The function would look something like this.

Where do you think we should put this new function? MachineRegisterInfo? AMDGPURegisterBankInfo?

arsenm added inline comments.May 14 2021, 10:51 AM
llvm/lib/Target/AMDGPU/AMDGPURegisterBankInfo.cpp
1982

How about constrainRegToBank?

1989

setInstrAndDebugLoc

Isn't this set where you want it to be already? Can you just avoid all the iterator changes?

mbrkusanin marked an inline comment as not done.
mbrkusanin added inline comments.
llvm/lib/Target/AMDGPU/AMDGPURegisterBankInfo.cpp
1989

If we set reg banks before creating select we can avoid iterator changes.

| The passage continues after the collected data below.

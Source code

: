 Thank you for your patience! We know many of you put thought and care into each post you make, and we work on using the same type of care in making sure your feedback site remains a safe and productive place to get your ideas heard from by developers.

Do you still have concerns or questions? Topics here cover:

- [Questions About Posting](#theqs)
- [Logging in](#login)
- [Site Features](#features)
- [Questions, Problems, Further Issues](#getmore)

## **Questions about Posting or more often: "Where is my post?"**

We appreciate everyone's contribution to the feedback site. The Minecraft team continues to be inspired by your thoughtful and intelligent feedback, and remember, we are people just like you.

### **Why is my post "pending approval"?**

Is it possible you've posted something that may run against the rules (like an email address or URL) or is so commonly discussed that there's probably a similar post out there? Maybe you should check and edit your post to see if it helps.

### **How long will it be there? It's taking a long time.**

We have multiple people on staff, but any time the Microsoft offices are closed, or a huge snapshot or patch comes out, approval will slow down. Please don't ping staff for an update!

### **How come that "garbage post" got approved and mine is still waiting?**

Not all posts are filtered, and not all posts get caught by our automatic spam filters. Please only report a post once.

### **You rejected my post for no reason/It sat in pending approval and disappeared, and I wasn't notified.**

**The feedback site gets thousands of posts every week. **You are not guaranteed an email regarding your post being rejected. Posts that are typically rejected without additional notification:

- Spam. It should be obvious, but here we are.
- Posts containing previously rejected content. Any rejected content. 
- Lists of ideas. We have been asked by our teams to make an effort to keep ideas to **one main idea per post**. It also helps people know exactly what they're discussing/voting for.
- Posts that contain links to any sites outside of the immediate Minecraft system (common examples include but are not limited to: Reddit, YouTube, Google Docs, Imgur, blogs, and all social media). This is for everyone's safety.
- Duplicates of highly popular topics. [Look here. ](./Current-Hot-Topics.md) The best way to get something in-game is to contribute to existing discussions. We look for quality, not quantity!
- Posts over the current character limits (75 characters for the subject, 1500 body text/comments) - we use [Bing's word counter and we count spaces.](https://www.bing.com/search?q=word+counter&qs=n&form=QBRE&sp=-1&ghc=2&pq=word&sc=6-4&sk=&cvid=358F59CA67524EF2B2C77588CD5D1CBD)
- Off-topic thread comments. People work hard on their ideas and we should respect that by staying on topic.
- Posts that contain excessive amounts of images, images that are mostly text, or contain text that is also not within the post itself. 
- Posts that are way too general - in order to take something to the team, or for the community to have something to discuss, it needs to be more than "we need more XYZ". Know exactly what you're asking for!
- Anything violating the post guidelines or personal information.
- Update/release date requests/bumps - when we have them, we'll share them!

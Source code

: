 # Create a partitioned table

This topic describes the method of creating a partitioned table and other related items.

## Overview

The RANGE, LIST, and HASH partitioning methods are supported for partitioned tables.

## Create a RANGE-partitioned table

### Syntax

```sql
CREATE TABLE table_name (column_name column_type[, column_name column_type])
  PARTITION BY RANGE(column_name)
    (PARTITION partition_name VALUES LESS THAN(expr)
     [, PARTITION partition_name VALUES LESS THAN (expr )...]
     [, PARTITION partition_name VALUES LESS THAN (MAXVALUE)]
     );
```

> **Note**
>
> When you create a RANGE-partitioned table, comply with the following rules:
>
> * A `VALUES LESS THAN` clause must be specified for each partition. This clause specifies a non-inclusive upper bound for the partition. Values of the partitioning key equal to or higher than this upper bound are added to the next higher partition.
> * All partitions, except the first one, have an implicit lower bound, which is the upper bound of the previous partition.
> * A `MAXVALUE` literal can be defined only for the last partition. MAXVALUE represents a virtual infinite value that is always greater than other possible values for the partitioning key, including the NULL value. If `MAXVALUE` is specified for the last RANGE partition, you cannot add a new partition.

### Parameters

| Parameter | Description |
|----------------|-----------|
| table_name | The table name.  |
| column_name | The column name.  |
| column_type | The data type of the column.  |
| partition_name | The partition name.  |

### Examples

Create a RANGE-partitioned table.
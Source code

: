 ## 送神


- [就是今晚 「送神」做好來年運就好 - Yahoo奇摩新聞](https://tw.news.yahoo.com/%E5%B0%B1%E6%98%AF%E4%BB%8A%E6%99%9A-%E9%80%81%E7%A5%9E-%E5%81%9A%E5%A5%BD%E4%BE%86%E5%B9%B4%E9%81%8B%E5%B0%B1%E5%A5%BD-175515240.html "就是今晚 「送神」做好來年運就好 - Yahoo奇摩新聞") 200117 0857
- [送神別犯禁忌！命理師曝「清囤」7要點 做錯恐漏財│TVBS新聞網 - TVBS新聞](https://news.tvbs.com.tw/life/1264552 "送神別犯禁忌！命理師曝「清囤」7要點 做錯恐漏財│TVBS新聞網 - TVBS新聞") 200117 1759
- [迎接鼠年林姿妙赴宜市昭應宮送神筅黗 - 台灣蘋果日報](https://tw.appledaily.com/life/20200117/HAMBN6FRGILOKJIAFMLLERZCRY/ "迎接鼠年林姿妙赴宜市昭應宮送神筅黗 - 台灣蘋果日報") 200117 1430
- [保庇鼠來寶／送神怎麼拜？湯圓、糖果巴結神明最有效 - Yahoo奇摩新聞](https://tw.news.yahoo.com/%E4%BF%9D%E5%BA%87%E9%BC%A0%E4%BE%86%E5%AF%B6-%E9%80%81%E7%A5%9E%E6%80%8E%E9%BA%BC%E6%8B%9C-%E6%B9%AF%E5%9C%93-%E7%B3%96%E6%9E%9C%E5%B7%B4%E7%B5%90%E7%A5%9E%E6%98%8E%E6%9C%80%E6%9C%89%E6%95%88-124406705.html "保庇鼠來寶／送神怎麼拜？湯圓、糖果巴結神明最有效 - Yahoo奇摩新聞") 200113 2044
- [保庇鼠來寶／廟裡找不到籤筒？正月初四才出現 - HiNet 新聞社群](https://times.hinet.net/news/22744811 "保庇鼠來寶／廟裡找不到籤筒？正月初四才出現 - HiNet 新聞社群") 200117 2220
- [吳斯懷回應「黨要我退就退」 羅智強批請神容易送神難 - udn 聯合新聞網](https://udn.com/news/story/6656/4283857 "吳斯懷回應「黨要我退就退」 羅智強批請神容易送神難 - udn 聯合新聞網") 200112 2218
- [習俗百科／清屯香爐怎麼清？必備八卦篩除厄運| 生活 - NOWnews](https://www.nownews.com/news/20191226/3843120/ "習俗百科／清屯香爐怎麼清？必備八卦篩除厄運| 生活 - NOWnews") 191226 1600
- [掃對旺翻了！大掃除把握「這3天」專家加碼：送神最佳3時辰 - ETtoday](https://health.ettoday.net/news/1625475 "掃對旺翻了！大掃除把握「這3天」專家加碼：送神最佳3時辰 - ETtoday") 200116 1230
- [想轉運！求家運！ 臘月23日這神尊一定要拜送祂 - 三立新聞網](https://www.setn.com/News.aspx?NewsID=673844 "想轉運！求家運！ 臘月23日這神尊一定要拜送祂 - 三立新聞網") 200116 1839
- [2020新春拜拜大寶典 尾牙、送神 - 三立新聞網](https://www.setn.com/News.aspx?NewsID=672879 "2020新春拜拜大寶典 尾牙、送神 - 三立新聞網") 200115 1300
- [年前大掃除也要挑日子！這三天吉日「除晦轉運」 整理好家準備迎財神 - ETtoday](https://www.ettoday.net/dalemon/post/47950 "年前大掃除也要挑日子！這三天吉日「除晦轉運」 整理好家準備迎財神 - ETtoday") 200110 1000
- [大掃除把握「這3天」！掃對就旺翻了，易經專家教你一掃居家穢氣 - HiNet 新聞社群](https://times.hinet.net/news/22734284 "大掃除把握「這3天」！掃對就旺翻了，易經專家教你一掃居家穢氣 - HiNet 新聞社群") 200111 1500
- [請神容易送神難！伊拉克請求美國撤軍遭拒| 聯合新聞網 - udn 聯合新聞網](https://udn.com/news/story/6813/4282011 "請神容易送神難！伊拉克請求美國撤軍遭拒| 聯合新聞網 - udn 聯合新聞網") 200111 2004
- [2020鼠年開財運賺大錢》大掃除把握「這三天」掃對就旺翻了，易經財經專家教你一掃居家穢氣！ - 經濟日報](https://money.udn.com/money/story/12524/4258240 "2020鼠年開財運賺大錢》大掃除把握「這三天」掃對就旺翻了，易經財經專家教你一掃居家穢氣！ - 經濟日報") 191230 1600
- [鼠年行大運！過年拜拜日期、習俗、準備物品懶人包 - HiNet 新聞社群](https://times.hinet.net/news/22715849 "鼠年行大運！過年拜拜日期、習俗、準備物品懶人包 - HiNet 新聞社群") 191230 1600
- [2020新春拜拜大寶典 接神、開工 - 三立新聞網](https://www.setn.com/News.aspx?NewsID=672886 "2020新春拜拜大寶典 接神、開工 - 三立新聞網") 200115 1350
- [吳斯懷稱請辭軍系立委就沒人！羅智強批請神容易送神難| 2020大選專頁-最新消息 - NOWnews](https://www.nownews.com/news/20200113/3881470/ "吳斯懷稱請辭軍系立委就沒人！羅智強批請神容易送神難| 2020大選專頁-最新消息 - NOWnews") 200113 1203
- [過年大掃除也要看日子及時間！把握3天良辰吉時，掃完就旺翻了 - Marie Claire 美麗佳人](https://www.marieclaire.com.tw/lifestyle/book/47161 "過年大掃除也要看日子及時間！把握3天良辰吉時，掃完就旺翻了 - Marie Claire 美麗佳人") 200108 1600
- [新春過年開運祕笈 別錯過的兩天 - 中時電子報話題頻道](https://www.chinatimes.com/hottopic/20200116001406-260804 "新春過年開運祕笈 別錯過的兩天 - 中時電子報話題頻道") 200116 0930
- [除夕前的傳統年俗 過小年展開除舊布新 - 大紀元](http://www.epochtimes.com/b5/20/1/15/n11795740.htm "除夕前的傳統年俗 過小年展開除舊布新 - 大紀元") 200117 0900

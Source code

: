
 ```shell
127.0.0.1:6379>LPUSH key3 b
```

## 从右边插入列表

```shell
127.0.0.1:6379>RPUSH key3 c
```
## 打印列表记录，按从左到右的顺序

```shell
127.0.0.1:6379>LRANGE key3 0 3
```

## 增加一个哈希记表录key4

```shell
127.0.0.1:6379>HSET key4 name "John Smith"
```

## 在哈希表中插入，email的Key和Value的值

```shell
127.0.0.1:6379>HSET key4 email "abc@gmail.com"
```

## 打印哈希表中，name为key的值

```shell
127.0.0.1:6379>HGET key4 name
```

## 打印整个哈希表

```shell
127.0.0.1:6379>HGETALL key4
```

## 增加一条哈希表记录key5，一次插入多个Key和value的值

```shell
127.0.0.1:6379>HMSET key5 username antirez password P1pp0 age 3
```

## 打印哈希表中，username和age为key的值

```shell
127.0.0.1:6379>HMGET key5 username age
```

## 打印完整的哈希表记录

foad added a comment.May 19 2021, 6:23 AM

Patch looks much nicer now, thanks.

arsenm accepted this revision.May 24 2021, 5:19 PM
This revision is now accepted and ready to land.May 24 2021, 5:19 PM
foad added inline comments.May 26 2021, 12:28 AM
llvm/test/CodeGen/AMDGPU/GlobalISel/insertelement.ll
2–4

Did you mean to commit this? Can you fix the tests instead of disabling the RUN lines?

mbrkusanin added inline comments.May 26 2021, 3:01 AM
llvm/test/CodeGen/AMDGPU/GlobalISel/insertelement.ll
2–4

Sorry, missed this. It's updated now.